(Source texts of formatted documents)
•••••

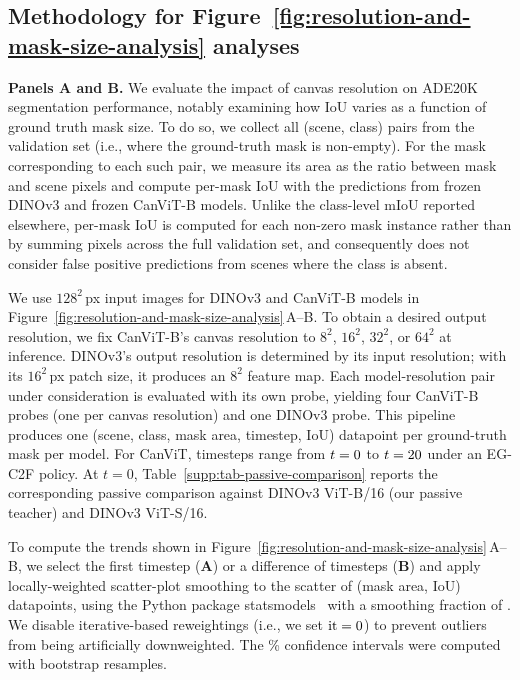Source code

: \documentclass{article}
\begin{document}
\subsection{Methodology for Figure~\ref{fig:resolution-and-mask-size-analysis} analyses}
\label{supp:iou-obj}

\textbf{Panels A and B.} We evaluate the impact of canvas resolution on ADE20K segmentation performance, notably examining how IoU varies as a function of ground truth mask size.
To do so, we collect all (scene, class) pairs from the validation set (i.e., where the ground-truth mask is non-empty).
For the mask corresponding to each such pair, we measure its area as the ratio between mask and scene pixels and compute per-mask IoU with the predictions from frozen DINOv3 and frozen CanViT-B models.
Unlike the class-level mIoU reported elsewhere, per-mask IoU is computed for each non-zero mask instance rather than by summing pixels across the full validation set, and consequently does not consider false positive predictions from scenes where the class is absent.

We use $128^2$\,px input images for DINOv3 and CanViT-B models in Figure~\ref{fig:resolution-and-mask-size-analysis}\,A--B.
To obtain a desired output resolution, we fix CanViT-B's canvas resolution to $8^2$, $16^2$, $32^2$, or $64^2$ at inference.
DINOv3's output resolution is determined by its input resolution; with its $16^2$\,px patch size, it produces an $8^2$ feature map.
Each model-resolution pair under consideration is evaluated with its own probe, yielding four CanViT-B probes (one per canvas resolution) and one DINOv3 probe.
This pipeline produces one (scene, class, mask area, timestep, IoU) datapoint per ground-truth mask per model.
For CanViT, timesteps range from $t = \lowessTDeltaEarly$ to $t = \lowessTDeltaLate$ under an EG-C2F policy.
At $t = 0$, Table~\ref{supp:tab-passive-comparison} reports the corresponding passive comparison against DINOv3 ViT-B/16 (our passive teacher) and DINOv3 ViT-S/16.

To compute the trends shown in Figure~\ref{fig:resolution-and-mask-size-analysis}\,A--B, we select the first timestep (\textbf{A}) or a difference of timesteps (\textbf{B}) and apply locally-weighted scatter-plot smoothing to the scatter of (mask area, IoU) datapoints, using the Python package statsmodels~\cite{seabold2010} with a smoothing fraction of \lowessFrac{}. We disable iterative-based reweightings (i.e., we set $\mathrm{it} = \lowessIt$) to prevent outliers from being artificially downweighted. The \lowessCiPct\% confidence intervals were computed with \lowessNBoot{} bootstrap resamples.
\end{document}
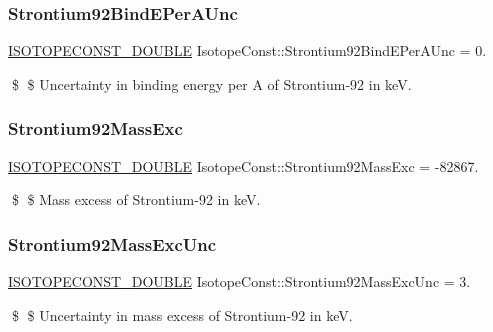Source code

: \subsubsection{\texorpdfstring{Strontium92\+Bind\+E\+Per\+A\+Unc}{Strontium92BindEPerAUnc}}
{\footnotesize\ttfamily \mbox{\hyperlink{group___isotope_const-_macros_ga8f45a7272ce02c0b4c65c44636ed719a}{I\+S\+O\+T\+O\+P\+E\+C\+O\+N\+S\+T\+\_\+\+D\+O\+U\+B\+LE}} Isotope\+Const\+::\+Strontium92\+Bind\+E\+Per\+A\+Unc = 0.}

\$ \$ Uncertainty in binding energy per A of Strontium-\/92 in keV. \mbox{\label{group___isotope_const-_strontium-_sr92_gac0f53467afe66ca08f98172050ae32b9}} 
\subsubsection{\texorpdfstring{Strontium92\+Mass\+Exc}{Strontium92MassExc}}
{\footnotesize\ttfamily \mbox{\hyperlink{group___isotope_const-_macros_ga8f45a7272ce02c0b4c65c44636ed719a}{I\+S\+O\+T\+O\+P\+E\+C\+O\+N\+S\+T\+\_\+\+D\+O\+U\+B\+LE}} Isotope\+Const\+::\+Strontium92\+Mass\+Exc = -\/82867.}

\$ \$ Mass excess of Strontium-\/92 in keV. \mbox{\label{group___isotope_const-_strontium-_sr92_gaddc66692411d13dd02e03ec84b94b60e}} 
\subsubsection{\texorpdfstring{Strontium92\+Mass\+Exc\+Unc}{Strontium92MassExcUnc}}
{\footnotesize\ttfamily \mbox{\hyperlink{group___isotope_const-_macros_ga8f45a7272ce02c0b4c65c44636ed719a}{I\+S\+O\+T\+O\+P\+E\+C\+O\+N\+S\+T\+\_\+\+D\+O\+U\+B\+LE}} Isotope\+Const\+::\+Strontium92\+Mass\+Exc\+Unc = 3.}

\$ \$ Uncertainty in mass excess of Strontium-\/92 in keV. \mbox{\label{group___isotope_const-_strontium-_sr92_ga0f658e5863ecad69a2f6fabb8886d782}} 
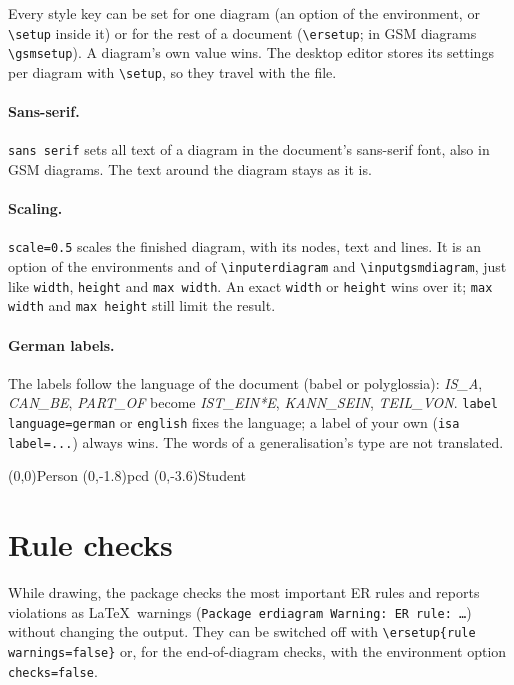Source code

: \documentclass[10pt,a4paper]{article}
\newcommand\cs[1]{\texttt{\textbackslash#1}}
\begin{document}
Every style key can be set for one diagram (an option of the environment, or \cs{setup}
inside it) or for the rest of a document (\cs{ersetup}; in GSM diagrams \cs{gsmsetup}). A
diagram's own value wins. The desktop editor stores its settings per diagram with \cs{setup},
so they travel with the file.

\paragraph{Sans-serif.} \texttt{sans serif} sets all text of a diagram in the document's
sans-serif font, also in GSM diagrams. The text around the diagram stays as it is.

\paragraph{Scaling.} \texttt{scale=0.5} scales the finished diagram, with its nodes, text and
lines. It is an option of the environments and of \cs{inputerdiagram} and \cs{inputgsmdiagram},
just like \texttt{width}, \texttt{height} and \texttt{max width}. An exact \texttt{width} or
\texttt{height} wins over it; \texttt{max width} and \texttt{max height} still limit the result.

\paragraph{German labels.} The labels follow the language of the document (babel or polyglossia):
\emph{IS\_A}, \emph{CAN\_BE}, \emph{PART\_OF} become \emph{IST\_EIN*E}, \emph{KANN\_SEIN},
\emph{TEIL\_VON}. \texttt{label language=german} or \texttt{english} fixes the language; a label
of your own (\texttt{isa label=...}) always wins. The words of a generalisation's type
are not translated.

\begin{example}
\begin{erdiagram}[sans serif, label language=german, scale=0.8]
  (0,0){Person}
  (0,-1.8){p}{cd}
  (0,-3.6){Student}
\end{erdiagram}
\end{example}

\section{Rule checks}\label{sec:rules}

While drawing, the package checks the most important ER rules and
reports violations as \LaTeX\ warnings (\texttt{Package erdiagram
Warning: ER rule: \dots}) without changing the output. They can be
switched off with \verb|\ersetup{rule warnings=false}| or, for the
end-of-diagram checks, with the environment option
\texttt{checks=false}.
\end{document}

•••••

# Prompt:
Taking the records above, retype every line from the one with "To do so, we" down to the one with "and DINOv3 ViT-S/16.", exactly and with nothing else.

# Solution:
To do so, we collect all (scene, class) pairs from the validation set (i.e., where the ground-truth mask is non-empty).
For the mask corresponding to each such pair, we measure its area as the ratio between mask and scene pixels and compute per-mask IoU with the predictions from frozen DINOv3 and frozen CanViT-B models.
Unlike the class-level mIoU reported elsewhere, per-mask IoU is computed for each non-zero mask instance rather than by summing pixels across the full validation set, and consequently does not consider false positive predictions from scenes where the class is absent.

We use $128^2$\,px input images for DINOv3 and CanViT-B models in Figure~\ref{fig:resolution-and-mask-size-analysis}\,A--B.
To obtain a desired output resolution, we fix CanViT-B's canvas resolution to $8^2$, $16^2$, $32^2$, or $64^2$ at inference.
DINOv3's output resolution is determined by its input resolution; with its $16^2$\,px patch size, it produces an $8^2$ feature map.
Each model-resolution pair under consideration is evaluated with its own probe, yielding four CanViT-B probes (one per canvas resolution) and one DINOv3 probe.
This pipeline produces one (scene, class, mask area, timestep, IoU) datapoint per ground-truth mask per model.
For CanViT, timesteps range from $t = \lowessTDeltaEarly$ to $t = \lowessTDeltaLate$ under an EG-C2F policy.
At $t = 0$, Table~\ref{supp:tab-passive-comparison} reports the corresponding passive comparison against DINOv3 ViT-B/16 (our passive teacher) and DINOv3 ViT-S/16.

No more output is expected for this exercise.